*** Opening of DATASET EXTRACT ***

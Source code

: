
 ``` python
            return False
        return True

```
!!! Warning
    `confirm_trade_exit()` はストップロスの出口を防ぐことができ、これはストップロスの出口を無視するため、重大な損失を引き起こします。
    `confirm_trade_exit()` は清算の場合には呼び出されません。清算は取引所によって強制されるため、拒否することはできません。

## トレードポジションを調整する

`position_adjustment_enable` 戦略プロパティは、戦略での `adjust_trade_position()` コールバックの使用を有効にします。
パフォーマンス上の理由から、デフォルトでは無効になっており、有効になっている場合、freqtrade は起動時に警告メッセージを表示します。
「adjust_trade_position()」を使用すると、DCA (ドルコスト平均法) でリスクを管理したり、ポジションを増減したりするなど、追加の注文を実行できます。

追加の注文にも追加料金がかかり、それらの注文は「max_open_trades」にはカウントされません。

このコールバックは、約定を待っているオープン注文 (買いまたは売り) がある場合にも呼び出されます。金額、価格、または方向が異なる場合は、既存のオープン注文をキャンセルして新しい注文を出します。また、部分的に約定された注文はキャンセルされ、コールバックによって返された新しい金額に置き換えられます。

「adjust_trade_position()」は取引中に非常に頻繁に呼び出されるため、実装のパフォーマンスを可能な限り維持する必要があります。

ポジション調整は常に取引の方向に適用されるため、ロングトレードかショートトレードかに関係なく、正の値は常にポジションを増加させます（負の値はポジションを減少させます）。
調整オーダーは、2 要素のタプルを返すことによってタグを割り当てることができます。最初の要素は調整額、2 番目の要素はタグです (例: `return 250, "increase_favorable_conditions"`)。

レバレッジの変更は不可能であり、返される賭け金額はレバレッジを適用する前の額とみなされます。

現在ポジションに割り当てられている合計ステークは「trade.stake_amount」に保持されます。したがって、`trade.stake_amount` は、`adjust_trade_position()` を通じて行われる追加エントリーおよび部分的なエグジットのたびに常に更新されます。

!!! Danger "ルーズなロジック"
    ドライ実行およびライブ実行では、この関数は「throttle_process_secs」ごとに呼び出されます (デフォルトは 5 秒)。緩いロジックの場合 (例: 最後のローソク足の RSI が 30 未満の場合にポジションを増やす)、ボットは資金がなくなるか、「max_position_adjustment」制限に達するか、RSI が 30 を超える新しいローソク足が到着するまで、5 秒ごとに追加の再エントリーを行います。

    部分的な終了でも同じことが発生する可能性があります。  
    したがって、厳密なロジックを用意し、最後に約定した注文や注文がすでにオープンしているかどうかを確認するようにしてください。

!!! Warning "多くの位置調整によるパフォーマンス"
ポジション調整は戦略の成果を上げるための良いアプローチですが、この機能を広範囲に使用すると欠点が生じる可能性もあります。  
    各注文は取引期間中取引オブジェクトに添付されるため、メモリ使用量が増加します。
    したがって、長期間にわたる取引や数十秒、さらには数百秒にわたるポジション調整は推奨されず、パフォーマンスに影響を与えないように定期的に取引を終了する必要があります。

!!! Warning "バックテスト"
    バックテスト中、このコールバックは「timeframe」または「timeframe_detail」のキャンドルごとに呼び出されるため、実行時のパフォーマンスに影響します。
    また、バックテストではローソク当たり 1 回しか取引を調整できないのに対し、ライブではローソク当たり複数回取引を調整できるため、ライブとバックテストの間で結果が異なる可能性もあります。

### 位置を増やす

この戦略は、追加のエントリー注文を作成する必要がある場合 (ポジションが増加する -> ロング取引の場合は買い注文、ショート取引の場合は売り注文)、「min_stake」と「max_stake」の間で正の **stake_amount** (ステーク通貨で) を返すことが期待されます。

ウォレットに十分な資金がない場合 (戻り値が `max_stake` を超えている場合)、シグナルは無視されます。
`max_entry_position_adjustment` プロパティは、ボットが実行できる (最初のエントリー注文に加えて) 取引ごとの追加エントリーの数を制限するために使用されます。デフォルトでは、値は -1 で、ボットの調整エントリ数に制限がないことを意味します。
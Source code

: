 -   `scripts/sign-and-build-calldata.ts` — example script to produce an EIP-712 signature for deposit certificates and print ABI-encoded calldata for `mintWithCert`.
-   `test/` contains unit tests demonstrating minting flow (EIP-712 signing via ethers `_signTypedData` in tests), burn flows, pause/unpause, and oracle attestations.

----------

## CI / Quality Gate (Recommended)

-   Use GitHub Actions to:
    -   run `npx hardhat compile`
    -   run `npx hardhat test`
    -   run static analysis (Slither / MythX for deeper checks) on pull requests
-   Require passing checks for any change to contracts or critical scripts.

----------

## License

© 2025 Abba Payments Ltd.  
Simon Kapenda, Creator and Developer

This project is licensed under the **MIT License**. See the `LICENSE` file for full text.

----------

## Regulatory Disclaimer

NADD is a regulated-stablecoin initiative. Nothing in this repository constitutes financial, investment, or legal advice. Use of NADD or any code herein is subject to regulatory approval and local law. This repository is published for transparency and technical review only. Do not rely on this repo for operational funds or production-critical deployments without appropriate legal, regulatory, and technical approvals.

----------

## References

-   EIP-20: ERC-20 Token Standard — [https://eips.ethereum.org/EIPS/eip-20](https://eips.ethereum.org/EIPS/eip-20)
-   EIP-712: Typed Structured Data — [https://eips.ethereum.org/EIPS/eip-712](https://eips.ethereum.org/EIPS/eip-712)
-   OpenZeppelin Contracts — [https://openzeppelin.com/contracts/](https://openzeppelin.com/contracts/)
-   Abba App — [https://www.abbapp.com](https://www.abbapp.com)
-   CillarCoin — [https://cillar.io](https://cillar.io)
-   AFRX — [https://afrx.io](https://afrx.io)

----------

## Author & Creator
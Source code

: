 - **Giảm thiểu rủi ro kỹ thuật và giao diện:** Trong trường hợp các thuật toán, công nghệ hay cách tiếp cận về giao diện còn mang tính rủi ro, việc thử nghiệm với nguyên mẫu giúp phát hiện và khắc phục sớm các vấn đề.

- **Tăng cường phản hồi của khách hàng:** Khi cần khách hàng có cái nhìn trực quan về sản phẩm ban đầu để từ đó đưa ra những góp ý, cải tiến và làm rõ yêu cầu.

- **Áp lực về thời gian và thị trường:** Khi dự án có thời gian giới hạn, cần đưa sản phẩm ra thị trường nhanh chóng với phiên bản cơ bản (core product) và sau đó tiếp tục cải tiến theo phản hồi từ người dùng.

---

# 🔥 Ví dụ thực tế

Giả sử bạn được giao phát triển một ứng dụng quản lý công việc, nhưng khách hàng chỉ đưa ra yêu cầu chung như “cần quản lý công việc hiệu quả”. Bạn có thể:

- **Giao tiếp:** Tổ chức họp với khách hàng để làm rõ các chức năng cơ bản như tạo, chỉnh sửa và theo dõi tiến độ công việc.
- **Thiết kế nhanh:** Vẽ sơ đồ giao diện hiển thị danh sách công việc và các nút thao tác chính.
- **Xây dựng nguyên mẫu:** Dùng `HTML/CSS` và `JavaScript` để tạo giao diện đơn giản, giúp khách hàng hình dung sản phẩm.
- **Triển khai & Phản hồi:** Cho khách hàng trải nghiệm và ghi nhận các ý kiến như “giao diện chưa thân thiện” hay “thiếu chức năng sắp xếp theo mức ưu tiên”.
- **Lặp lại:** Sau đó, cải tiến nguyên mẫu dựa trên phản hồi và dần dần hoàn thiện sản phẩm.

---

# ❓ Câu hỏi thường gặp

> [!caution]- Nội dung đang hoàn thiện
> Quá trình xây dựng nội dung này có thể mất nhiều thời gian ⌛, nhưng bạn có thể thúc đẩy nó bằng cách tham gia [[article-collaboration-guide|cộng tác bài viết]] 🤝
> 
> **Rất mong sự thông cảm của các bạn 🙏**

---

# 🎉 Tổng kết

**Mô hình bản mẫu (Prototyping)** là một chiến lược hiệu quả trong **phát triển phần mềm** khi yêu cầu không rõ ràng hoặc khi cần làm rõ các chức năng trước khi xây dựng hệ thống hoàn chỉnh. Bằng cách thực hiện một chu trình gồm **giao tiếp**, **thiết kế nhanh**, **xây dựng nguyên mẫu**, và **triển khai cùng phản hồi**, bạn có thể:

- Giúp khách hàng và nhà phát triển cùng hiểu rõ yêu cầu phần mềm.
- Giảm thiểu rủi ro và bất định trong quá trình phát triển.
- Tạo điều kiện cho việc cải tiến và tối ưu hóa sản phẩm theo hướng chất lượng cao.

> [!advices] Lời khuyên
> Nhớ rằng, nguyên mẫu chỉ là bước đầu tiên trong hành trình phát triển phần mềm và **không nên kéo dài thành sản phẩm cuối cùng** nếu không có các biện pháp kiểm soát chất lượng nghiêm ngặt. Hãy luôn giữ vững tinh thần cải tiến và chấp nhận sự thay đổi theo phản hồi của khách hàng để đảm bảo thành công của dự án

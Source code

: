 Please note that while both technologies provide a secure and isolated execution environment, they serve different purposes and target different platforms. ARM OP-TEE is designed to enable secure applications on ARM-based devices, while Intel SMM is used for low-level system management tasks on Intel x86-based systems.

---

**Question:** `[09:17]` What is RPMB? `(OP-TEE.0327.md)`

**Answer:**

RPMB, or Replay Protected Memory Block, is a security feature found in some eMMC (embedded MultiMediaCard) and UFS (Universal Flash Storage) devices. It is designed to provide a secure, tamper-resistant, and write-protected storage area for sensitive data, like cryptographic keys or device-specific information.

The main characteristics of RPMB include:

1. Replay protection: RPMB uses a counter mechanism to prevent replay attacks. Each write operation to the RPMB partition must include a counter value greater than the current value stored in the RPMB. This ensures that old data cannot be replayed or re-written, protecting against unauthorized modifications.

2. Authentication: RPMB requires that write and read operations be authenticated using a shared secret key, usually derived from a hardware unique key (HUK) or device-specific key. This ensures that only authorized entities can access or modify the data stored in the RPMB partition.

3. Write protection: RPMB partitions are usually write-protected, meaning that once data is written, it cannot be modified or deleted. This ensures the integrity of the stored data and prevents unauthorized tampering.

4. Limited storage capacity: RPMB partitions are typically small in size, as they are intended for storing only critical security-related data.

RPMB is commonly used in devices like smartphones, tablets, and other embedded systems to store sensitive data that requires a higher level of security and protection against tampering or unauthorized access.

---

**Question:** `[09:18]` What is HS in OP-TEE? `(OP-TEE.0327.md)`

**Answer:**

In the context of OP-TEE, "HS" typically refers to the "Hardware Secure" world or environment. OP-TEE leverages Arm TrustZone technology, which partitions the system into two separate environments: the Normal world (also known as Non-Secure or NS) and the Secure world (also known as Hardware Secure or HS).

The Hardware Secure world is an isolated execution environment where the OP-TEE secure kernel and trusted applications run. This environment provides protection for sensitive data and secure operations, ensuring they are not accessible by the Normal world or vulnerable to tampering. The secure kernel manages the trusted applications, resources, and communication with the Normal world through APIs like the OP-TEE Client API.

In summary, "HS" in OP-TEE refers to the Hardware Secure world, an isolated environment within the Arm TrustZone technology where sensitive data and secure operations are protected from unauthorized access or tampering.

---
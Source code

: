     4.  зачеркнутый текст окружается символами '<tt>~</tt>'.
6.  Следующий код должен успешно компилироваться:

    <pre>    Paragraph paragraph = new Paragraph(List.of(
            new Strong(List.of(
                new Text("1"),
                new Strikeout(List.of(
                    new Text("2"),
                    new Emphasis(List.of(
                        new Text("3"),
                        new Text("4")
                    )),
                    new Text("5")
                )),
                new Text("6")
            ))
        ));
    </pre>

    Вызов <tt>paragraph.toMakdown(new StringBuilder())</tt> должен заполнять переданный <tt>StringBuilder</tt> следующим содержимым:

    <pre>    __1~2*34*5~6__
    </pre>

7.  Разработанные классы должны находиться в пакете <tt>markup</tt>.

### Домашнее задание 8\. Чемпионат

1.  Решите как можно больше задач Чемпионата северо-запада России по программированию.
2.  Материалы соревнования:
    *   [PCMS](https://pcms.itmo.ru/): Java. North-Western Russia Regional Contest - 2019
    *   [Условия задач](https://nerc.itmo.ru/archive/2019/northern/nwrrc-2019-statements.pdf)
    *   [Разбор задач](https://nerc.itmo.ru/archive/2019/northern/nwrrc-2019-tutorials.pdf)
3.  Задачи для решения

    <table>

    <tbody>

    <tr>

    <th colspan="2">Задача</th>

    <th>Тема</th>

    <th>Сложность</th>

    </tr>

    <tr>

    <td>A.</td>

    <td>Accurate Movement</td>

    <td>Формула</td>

*** Close of DATASET EXTRACT ***

BRIEF:
What is needed is a verbatim copy of every line in the records above from the one containing "## References" down to the one containing "- **Tăng cường", both included, and nothing more.

SOLUTION BELOW:
## References

-   EIP-20: ERC-20 Token Standard — [https://eips.ethereum.org/EIPS/eip-20](https://eips.ethereum.org/EIPS/eip-20)
-   EIP-712: Typed Structured Data — [https://eips.ethereum.org/EIPS/eip-712](https://eips.ethereum.org/EIPS/eip-712)
-   OpenZeppelin Contracts — [https://openzeppelin.com/contracts/](https://openzeppelin.com/contracts/)
-   Abba App — [https://www.abbapp.com](https://www.abbapp.com)
-   CillarCoin — [https://cillar.io](https://cillar.io)
-   AFRX — [https://afrx.io](https://afrx.io)

----------

## Author & Creator
Source code

: - **Giảm thiểu rủi ro kỹ thuật và giao diện:** Trong trường hợp các thuật toán, công nghệ hay cách tiếp cận về giao diện còn mang tính rủi ro, việc thử nghiệm với nguyên mẫu giúp phát hiện và khắc phục sớm các vấn đề.

- **Tăng cường phản hồi của khách hàng:** Khi cần khách hàng có cái nhìn trực quan về sản phẩm ban đầu để từ đó đưa ra những góp ý, cải tiến và làm rõ yêu cầu.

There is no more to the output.